*** Source material Section Begins ***

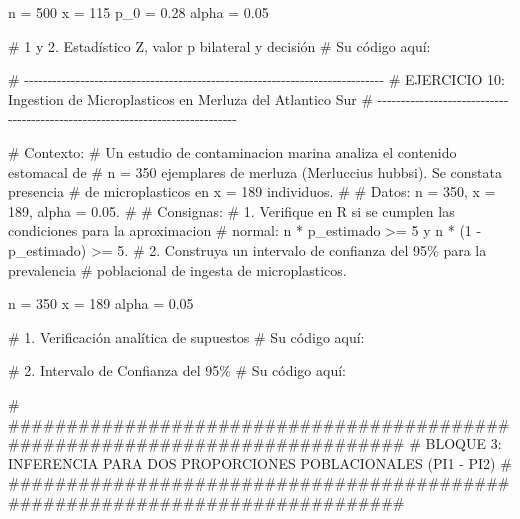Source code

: \documentclass[
  spanish,
  letterpaper,
  DIV=11,
  numbers=noendperiod]{scrreprt}
\newenvironment{Shaded}{\begin{snugshade}}{\end{snugshade}}
\newcommand{\CommentTok}[1]{\textcolor[rgb]{0.37,0.37,0.37}{#1}}
\newcommand{\DecValTok}[1]{\textcolor[rgb]{0.68,0.00,0.00}{#1}}
\newcommand{\FloatTok}[1]{\textcolor[rgb]{0.68,0.00,0.00}{#1}}
\newcommand{\NormalTok}[1]{\textcolor[rgb]{0.00,0.23,0.31}{#1}}
\newcommand{\OtherTok}[1]{\textcolor[rgb]{0.00,0.23,0.31}{#1}}
\begin{document}
\begin{Shaded}
\begin{Highlighting}[]
\NormalTok{n }\OtherTok{=} \DecValTok{500}
\NormalTok{x }\OtherTok{=} \DecValTok{115}
\NormalTok{p\_0 }\OtherTok{=} \FloatTok{0.28}
\NormalTok{alpha }\OtherTok{=} \FloatTok{0.05}

\CommentTok{\# 1 y 2. Estadístico Z, valor p bilateral y decisión}
\CommentTok{\# Su código aquí:}



\CommentTok{\# {-}{-}{-}{-}{-}{-}{-}{-}{-}{-}{-}{-}{-}{-}{-}{-}{-}{-}{-}{-}{-}{-}{-}{-}{-}{-}{-}{-}{-}{-}{-}{-}{-}{-}{-}{-}{-}{-}{-}{-}{-}{-}{-}{-}{-}{-}{-}{-}{-}{-}{-}{-}{-}{-}{-}{-}{-}{-}{-}{-}{-}{-}{-}{-}{-}{-}{-}{-}{-}{-}{-}{-}{-}{-}{-}{-}{-}}
\CommentTok{\# EJERCICIO 10: Ingestion de Microplasticos en Merluza del Atlantico Sur}
\CommentTok{\# {-}{-}{-}{-}{-}{-}{-}{-}{-}{-}{-}{-}{-}{-}{-}{-}{-}{-}{-}{-}{-}{-}{-}{-}{-}{-}{-}{-}{-}{-}{-}{-}{-}{-}{-}{-}{-}{-}{-}{-}{-}{-}{-}{-}{-}{-}{-}{-}{-}{-}{-}{-}{-}{-}{-}{-}{-}{-}{-}{-}{-}{-}{-}{-}{-}{-}{-}{-}{-}{-}{-}{-}{-}{-}{-}{-}{-}}

\CommentTok{\# Contexto:}
\CommentTok{\# Un estudio de contaminacion marina analiza el contenido estomacal de}
\CommentTok{\# n = 350 ejemplares de merluza (Merluccius hubbsi). Se constata presencia}
\CommentTok{\# de microplasticos en x = 189 individuos.}
\CommentTok{\#}
\CommentTok{\# Datos: n = 350, x = 189, alpha = 0.05.}
\CommentTok{\#}
\CommentTok{\# Consignas:}
\CommentTok{\# 1. Verifique en R si se cumplen las condiciones para la aproximacion}
\CommentTok{\#    normal: n * p\_estimado \textgreater{}= 5 y n * (1 {-} p\_estimado) \textgreater{}= 5.}
\CommentTok{\# 2. Construya un intervalo de confianza del 95\% para la prevalencia}
\CommentTok{\#    poblacional de ingesta de microplasticos.}

\NormalTok{n }\OtherTok{=} \DecValTok{350}
\NormalTok{x }\OtherTok{=} \DecValTok{189}
\NormalTok{alpha }\OtherTok{=} \FloatTok{0.05}

\CommentTok{\# 1. Verificación analítica de supuestos}
\CommentTok{\# Su código aquí:}



\CommentTok{\# 2. Intervalo de Confianza del 95\%}
\CommentTok{\# Su código aquí:}



\CommentTok{\# \#\#\#\#\#\#\#\#\#\#\#\#\#\#\#\#\#\#\#\#\#\#\#\#\#\#\#\#\#\#\#\#\#\#\#\#\#\#\#\#\#\#\#\#\#\#\#\#\#\#\#\#\#\#\#\#\#\#\#\#\#\#\#\#\#\#\#\#\#\#\#\#\#\#\#\#\#}
\CommentTok{\# BLOQUE 3: INFERENCIA PARA DOS PROPORCIONES POBLACIONALES (PI1 {-} PI2)}
\CommentTok{\# \#\#\#\#\#\#\#\#\#\#\#\#\#\#\#\#\#\#\#\#\#\#\#\#\#\#\#\#\#\#\#\#\#\#\#\#\#\#\#\#\#\#\#\#\#\#\#\#\#\#\#\#\#\#\#\#\#\#\#\#\#\#\#\#\#\#\#\#\#\#\#\#\#\#\#\#\#}


\end{Highlighting}
\end{Shaded}
\end{document}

*** Source material Section Ends ***

→ The problem: Please copy each line of the records above that holds the word "FloatTok".

→ Task response:
\newcommand{\FloatTok}[1]{\textcolor[rgb]{0.68,0.00,0.00}{#1}}
\NormalTok{p\_0 }\OtherTok{=} \FloatTok{0.28}
\NormalTok{alpha }\OtherTok{=} \FloatTok{0.05}
\NormalTok{alpha }\OtherTok{=} \FloatTok{0.05}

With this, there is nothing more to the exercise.